Starting at the first line of the data below, retype every line up to and including the one containing "視覚障害者等の読書環境の整備の推進は、次".

===== Recorded information

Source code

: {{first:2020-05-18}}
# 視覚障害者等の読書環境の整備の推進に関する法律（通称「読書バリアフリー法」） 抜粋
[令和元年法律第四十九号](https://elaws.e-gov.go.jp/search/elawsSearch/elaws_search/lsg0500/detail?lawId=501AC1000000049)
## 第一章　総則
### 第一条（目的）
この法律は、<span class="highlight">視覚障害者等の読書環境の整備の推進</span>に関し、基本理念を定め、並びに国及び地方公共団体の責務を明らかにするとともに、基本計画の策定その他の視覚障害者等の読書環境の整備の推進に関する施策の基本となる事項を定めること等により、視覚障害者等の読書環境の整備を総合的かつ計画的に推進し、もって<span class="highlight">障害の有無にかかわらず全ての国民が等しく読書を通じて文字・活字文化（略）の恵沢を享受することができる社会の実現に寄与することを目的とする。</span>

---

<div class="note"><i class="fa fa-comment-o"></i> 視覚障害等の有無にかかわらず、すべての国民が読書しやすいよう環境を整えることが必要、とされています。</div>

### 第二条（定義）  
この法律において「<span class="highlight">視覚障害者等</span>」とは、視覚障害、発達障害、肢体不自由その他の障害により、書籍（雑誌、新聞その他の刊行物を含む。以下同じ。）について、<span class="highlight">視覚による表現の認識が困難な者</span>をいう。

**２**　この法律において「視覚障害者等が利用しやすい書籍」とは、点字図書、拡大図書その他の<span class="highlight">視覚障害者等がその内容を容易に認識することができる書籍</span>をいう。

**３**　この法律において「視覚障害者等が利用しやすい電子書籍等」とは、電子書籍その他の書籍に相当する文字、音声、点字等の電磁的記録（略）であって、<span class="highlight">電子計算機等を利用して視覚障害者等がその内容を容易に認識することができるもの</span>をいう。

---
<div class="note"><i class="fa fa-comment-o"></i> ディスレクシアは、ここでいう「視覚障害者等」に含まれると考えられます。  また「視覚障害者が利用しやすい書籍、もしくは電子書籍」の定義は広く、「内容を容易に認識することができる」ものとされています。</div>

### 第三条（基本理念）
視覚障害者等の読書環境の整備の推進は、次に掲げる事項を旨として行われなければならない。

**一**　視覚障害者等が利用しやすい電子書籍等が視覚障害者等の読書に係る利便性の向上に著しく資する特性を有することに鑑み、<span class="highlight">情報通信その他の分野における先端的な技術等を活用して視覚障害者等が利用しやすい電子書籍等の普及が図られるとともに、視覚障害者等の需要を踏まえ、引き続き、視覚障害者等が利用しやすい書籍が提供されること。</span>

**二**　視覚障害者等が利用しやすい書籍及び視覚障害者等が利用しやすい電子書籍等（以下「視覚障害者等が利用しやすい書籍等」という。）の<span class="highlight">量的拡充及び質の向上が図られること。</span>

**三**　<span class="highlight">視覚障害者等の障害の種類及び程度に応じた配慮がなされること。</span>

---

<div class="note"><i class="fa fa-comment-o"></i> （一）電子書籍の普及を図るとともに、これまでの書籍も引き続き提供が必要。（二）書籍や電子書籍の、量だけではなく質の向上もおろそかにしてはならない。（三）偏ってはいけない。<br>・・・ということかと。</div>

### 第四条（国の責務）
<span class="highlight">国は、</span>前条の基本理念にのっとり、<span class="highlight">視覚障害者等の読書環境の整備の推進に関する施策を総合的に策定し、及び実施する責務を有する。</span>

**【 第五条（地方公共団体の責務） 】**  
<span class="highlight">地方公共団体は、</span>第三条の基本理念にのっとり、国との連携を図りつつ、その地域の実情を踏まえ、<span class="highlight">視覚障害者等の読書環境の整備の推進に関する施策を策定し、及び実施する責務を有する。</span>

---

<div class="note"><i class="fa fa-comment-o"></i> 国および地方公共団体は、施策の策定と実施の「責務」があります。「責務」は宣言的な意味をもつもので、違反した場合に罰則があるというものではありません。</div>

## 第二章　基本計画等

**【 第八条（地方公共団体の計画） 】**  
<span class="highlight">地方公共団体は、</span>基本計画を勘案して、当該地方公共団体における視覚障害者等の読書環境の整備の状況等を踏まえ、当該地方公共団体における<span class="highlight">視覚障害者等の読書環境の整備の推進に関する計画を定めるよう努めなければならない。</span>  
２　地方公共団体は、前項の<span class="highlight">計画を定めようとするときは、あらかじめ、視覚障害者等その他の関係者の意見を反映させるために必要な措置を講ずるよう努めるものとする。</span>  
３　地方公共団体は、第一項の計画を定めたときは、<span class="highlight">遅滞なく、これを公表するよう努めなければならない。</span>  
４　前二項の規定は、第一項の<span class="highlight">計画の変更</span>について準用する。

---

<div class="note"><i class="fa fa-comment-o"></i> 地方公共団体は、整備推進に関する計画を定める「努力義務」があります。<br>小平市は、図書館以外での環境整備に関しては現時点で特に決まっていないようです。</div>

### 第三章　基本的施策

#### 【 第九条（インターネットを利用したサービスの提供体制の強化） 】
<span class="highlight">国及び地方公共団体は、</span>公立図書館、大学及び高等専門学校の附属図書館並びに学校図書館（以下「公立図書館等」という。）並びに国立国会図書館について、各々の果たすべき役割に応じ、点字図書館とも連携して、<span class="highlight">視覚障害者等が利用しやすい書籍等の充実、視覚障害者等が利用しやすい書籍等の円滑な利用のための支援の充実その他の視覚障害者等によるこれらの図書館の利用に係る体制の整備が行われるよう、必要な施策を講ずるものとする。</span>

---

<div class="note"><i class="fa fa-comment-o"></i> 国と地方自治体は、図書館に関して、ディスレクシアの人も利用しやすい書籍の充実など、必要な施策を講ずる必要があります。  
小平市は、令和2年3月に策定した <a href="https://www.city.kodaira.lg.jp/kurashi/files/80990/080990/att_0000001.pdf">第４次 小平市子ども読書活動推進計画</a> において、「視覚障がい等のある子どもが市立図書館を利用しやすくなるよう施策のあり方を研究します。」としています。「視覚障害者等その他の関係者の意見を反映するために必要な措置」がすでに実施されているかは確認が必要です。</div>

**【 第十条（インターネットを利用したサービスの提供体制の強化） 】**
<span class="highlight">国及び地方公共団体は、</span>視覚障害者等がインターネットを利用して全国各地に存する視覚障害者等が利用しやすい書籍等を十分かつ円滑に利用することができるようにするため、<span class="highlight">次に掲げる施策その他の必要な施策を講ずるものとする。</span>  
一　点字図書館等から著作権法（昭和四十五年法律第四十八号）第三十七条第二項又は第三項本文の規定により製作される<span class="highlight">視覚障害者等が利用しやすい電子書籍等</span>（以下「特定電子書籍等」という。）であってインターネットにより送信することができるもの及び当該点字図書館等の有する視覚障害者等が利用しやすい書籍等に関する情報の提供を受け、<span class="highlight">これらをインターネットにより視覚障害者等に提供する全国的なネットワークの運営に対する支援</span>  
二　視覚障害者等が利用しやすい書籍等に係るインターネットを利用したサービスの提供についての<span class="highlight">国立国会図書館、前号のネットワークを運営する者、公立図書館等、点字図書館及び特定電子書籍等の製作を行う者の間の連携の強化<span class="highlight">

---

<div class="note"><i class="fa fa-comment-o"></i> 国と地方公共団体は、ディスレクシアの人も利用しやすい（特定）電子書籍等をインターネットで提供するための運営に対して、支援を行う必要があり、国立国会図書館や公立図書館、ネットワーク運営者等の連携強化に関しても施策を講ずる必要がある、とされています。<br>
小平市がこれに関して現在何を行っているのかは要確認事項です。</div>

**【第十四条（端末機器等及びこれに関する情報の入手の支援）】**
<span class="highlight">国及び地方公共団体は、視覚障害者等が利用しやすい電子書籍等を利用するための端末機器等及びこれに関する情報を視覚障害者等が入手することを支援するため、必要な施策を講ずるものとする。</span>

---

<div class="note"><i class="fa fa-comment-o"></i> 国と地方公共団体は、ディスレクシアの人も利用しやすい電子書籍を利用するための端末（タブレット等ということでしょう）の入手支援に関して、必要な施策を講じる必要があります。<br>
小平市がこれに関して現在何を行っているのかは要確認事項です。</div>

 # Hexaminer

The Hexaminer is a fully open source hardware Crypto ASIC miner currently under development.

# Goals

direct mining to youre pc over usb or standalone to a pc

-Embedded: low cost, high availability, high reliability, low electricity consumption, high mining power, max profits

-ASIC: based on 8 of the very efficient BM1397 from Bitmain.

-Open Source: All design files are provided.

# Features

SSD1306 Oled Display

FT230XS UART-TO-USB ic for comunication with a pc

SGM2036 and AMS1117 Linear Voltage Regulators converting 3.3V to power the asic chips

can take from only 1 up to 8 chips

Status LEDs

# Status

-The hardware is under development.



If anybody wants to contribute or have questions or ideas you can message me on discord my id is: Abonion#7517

==========

## Final answer
Source code

: {{first:2020-05-18}}
# 視覚障害者等の読書環境の整備の推進に関する法律（通称「読書バリアフリー法」） 抜粋
[令和元年法律第四十九号](https://elaws.e-gov.go.jp/search/elawsSearch/elaws_search/lsg0500/detail?lawId=501AC1000000049)
## 第一章　総則
### 第一条（目的）
この法律は、<span class="highlight">視覚障害者等の読書環境の整備の推進</span>に関し、基本理念を定め、並びに国及び地方公共団体の責務を明らかにするとともに、基本計画の策定その他の視覚障害者等の読書環境の整備の推進に関する施策の基本となる事項を定めること等により、視覚障害者等の読書環境の整備を総合的かつ計画的に推進し、もって<span class="highlight">障害の有無にかかわらず全ての国民が等しく読書を通じて文字・活字文化（略）の恵沢を享受することができる社会の実現に寄与することを目的とする。</span>

---

<div class="note"><i class="fa fa-comment-o"></i> 視覚障害等の有無にかかわらず、すべての国民が読書しやすいよう環境を整えることが必要、とされています。</div>

### 第二条（定義）  
この法律において「<span class="highlight">視覚障害者等</span>」とは、視覚障害、発達障害、肢体不自由その他の障害により、書籍（雑誌、新聞その他の刊行物を含む。以下同じ。）について、<span class="highlight">視覚による表現の認識が困難な者</span>をいう。

**２**　この法律において「視覚障害者等が利用しやすい書籍」とは、点字図書、拡大図書その他の<span class="highlight">視覚障害者等がその内容を容易に認識することができる書籍</span>をいう。

**３**　この法律において「視覚障害者等が利用しやすい電子書籍等」とは、電子書籍その他の書籍に相当する文字、音声、点字等の電磁的記録（略）であって、<span class="highlight">電子計算機等を利用して視覚障害者等がその内容を容易に認識することができるもの</span>をいう。

---
<div class="note"><i class="fa fa-comment-o"></i> ディスレクシアは、ここでいう「視覚障害者等」に含まれると考えられます。  また「視覚障害者が利用しやすい書籍、もしくは電子書籍」の定義は広く、「内容を容易に認識することができる」ものとされています。</div>

### 第三条（基本理念）
視覚障害者等の読書環境の整備の推進は、次に掲げる事項を旨として行われなければならない。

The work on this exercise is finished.